▶ _WHAT IS NEEDED_: Please return every line from the entries that has the string "tightlist" in it.

======== EXERCISE INPUT ========

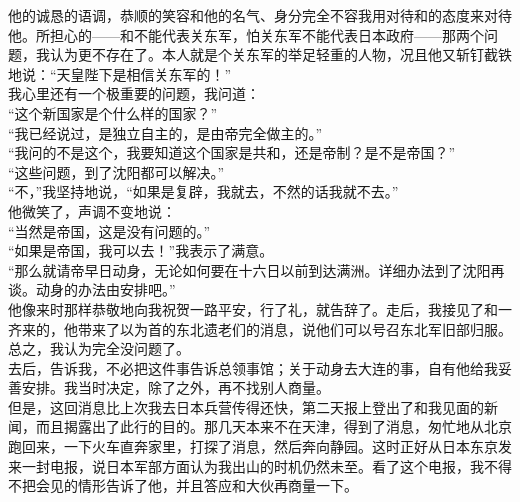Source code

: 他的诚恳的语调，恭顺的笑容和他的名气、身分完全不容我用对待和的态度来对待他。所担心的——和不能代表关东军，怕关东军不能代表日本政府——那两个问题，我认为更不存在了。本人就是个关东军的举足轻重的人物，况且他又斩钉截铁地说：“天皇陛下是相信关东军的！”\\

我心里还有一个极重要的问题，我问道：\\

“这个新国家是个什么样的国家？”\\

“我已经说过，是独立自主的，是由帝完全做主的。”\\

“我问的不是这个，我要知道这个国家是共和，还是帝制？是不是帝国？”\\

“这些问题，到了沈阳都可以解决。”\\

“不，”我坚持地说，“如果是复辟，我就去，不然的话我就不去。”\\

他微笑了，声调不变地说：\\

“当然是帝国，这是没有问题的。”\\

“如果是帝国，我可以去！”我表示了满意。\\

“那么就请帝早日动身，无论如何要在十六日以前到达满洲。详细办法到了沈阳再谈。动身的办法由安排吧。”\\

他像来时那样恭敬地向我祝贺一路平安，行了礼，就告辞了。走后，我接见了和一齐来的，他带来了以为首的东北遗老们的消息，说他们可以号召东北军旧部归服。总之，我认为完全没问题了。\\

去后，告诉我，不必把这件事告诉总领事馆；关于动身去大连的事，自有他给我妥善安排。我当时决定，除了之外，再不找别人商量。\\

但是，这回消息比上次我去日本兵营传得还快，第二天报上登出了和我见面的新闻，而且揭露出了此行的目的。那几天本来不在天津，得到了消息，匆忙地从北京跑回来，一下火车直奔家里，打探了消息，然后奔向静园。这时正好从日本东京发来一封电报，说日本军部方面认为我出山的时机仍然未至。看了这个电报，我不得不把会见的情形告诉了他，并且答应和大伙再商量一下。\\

========
======== EXERCISE INPUT ========

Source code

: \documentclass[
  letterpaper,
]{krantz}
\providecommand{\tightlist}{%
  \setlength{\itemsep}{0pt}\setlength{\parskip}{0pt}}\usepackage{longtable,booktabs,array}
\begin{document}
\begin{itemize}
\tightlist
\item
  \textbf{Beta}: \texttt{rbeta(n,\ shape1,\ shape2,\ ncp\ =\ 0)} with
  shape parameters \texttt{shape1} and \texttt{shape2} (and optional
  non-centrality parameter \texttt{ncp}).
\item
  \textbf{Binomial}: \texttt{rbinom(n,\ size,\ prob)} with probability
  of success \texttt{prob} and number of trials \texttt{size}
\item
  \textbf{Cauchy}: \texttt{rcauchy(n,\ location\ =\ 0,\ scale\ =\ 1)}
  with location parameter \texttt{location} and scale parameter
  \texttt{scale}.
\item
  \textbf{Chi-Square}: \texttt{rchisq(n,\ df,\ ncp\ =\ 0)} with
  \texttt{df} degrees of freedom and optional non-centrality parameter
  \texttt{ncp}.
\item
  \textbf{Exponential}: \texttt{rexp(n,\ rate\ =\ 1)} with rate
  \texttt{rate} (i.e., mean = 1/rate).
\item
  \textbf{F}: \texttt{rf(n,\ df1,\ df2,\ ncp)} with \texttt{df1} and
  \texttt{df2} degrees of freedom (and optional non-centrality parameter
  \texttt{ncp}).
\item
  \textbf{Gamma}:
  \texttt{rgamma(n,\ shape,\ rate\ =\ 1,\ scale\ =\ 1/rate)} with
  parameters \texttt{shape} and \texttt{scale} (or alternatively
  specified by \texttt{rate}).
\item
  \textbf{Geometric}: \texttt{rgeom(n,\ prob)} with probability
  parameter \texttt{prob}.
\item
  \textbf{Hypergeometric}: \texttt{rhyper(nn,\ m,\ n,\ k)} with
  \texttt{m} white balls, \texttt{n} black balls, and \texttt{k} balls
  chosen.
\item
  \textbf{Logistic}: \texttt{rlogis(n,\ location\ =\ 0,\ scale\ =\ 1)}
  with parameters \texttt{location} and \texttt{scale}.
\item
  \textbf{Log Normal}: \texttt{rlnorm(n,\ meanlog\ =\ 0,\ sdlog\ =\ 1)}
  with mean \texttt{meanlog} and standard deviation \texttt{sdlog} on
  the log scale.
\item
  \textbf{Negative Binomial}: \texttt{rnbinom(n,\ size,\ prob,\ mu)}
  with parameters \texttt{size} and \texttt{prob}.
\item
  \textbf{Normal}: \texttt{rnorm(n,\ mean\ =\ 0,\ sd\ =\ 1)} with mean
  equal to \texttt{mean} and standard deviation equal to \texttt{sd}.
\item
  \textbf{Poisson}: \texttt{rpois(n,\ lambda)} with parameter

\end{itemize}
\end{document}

========

▶ _WRITTEN SOLUTION_:
\providecommand{\tightlist}{%
\tightlist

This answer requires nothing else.